ASSIGNMENT
Drop the images. Copy every line below character for character.
* * *
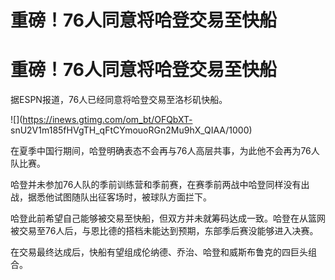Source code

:# 重磅！76人同意将哈登交易至快船

# 重磅！76人同意将哈登交易至快船

据ESPN报道，76人已经同意将哈登交易至洛杉矶快船。

![](https://inews.gtimg.com/om_bt/OFQbXT-
snU2V1m185fHVgTH_qFtCYmouoRGn2Mu9hX_QIAA/1000)

在夏季中国行期间，哈登明确表态不会再与76人高层共事，为此他不会再为76人队比赛。

哈登并未参加76人队的季前训练营和季前赛，在赛季前两战中哈登同样没有出战，据悉他试图随队出征客场时，被球队方面拦下。

哈登此前希望自己能够被交易至快船，但双方并未就筹码达成一致。哈登在从篮网被交易至76人后，与恩比德的搭档未能达到预期，东部季后赛没能够进入决赛。

在交易最终达成后，快船有望组成伦纳德、乔治、哈登和威斯布鲁克的四巨头组合。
* * *
WORKED SOLUTION
Source code

:# 重磅！76人同意将哈登交易至快船

# 重磅！76人同意将哈登交易至快船

据ESPN报道，76人已经同意将哈登交易至洛杉矶快船。

![](https://inews.gtimg.com/om_bt/OFQbXT-
snU2V1m185fHVgTH_qFtCYmouoRGn2Mu9hX_QIAA/1000)

在夏季中国行期间，哈登明确表态不会再与76人高层共事，为此他不会再为76人队比赛。

哈登并未参加76人队的季前训练营和季前赛，在赛季前两战中哈登同样没有出战，据悉他试图随队出征客场时，被球队方面拦下。

哈登此前希望自己能够被交易至快船，但双方并未就筹码达成一致。哈登在从篮网被交易至76人后，与恩比德的搭档未能达到预期，东部季后赛没能够进入决赛。

在交易最终达成后，快船有望组成伦纳德、乔治、哈登和威斯布鲁克的四巨头组合。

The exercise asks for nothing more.